What do the changing market conditions mean for RevOps and sales?

We asked the experts. Here’s what they said.

(Spoiler: It’s all about efficiency, agility, and being good to your people.)


Profile photo of Sam McKenna Samantha McKenna

Founder, #samsales

@samantha-mckenna

 

 

Q: What should sales orgs expect in the coming weeks? Months?

Downturn aside, the summer months are always quiet. These are the best times to start thinking about being great social sellers. Your buyers may be on vacation and less apt to return emails, but they’re still on LinkedIn and reading. If you don’t yet have a program in place that teaches them how to engage with their buyers’ content (OR the content their buyers are engaging with), or how your sellers can create their own thought leadership, now is the time to double down.
 
With specificity to the downturn, buyer behavior mimics what’s noted above.

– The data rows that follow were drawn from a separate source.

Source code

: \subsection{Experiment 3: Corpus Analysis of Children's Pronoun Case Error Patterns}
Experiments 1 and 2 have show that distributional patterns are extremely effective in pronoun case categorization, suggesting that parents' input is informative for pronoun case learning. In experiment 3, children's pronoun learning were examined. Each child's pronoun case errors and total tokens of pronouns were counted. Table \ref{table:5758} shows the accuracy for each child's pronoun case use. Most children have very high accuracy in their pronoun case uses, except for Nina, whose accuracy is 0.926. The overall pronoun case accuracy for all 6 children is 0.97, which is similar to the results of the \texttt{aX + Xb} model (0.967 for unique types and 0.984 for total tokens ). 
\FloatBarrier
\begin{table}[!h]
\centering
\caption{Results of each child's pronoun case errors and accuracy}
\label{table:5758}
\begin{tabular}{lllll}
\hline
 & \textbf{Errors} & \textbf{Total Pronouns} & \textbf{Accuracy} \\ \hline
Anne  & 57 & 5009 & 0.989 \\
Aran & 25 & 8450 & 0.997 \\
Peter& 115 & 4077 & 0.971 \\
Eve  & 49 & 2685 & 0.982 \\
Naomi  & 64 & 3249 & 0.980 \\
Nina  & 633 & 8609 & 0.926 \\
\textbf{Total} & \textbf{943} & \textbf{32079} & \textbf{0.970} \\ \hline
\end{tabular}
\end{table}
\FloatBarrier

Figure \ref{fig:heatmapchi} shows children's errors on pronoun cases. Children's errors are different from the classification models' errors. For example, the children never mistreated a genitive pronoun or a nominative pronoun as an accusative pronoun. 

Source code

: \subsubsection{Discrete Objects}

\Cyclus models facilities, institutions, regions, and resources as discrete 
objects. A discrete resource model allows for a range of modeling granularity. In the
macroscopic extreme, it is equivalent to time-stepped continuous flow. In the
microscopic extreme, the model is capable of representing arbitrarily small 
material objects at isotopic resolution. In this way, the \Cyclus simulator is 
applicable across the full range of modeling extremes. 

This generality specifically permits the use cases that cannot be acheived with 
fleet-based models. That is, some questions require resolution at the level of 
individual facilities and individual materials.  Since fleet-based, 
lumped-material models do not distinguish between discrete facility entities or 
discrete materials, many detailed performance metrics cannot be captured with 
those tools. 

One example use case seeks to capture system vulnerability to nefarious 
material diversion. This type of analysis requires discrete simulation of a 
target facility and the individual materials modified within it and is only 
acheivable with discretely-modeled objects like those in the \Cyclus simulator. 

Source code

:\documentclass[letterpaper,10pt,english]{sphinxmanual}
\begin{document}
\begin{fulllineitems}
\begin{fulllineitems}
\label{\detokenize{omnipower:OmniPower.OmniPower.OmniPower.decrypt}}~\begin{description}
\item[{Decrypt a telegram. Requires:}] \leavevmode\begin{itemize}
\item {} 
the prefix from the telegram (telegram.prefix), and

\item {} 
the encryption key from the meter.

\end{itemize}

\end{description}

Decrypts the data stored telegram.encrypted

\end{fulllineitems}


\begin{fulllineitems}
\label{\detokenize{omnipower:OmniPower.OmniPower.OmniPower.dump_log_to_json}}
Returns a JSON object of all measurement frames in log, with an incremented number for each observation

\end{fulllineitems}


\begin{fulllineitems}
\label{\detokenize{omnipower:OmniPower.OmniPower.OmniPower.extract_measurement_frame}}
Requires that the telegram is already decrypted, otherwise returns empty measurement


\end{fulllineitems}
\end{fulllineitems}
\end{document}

Your buyers will be looking to read, learn and then execute as we come out of a possible recession. If your sellers aren’t sharing meaningful thought leadership, your buyers will be reading your competitor’s posts instead.
If your sellers aren’t sharing meaningful thought leadership, your buyers will be reading your competitor’s posts instead.

Q: What can sales leaders do to guide their teams through the downturn?

One of the keys in any stagnated deal cycle is to nurture our buyers with value-add. 
This is where Show Me You Know Me (#SMYKM) becomes a critical part of the sales process. If our sellers make a meaningful effort to get to know our buyers — both professionally and personally — they can continue to send them content/podcasts/articles that contribute to their professional advancement, but that also keeps it light in offering personal things to read and consume as well.

Q: Anything frontline managers should consider in particular?

While we may not be chasing as many deals in this time period, this is the perfect time to make a larger investment in coaching your teams. Make a routine of doing call reviews 1:1 as well as call tear downs as a team. Nothing creates faster learning than taking your team’s real life examples and coaching back to them on how to pivot or grow as a seller.

Ralph Barsi

VP of Global Inside Sales at Tray.io

@ralph-barsi

Q: How can you know it’s time to take measures against recession, such as pivot toward deal efficiency?

It’s about listening — mostly to customers, prospects, and partners — and managing what you measure.

For example, your best, most active customers may pull back on expansion talks or inquire about term or price adjustments. Your prospects may share that they’re pausing on projects or vendor meetings. Your partners may alert you to news they’re hearing in the field.

Listen for the signals and the tells, so you can calibrate your GTM motion if needed.

Keep a close watch on your KPIs: win rates, average deal cycles, and pipeline coverage, for example. You can’t win if you don’t keep score, so keep score often.

Keep a close watch on your KPIs: win rates, average deal cycles, and pipeline coverage, for example. You can’t win if you don’t keep score, so keep score often.

 


Tito Bohrt

CEO of Altisales, BDR/SDR advocate

@tito-bohrt

Q: What advice would you give to SDR managers right now?

Treat your SDRs as a sports team. Explain to them the importance of winning together! Have them collaborate and share best practices. If you find something that’s working, help your peers out. Have them move away from “I’m the best (and you’re not)” mentality to “We’re the best.”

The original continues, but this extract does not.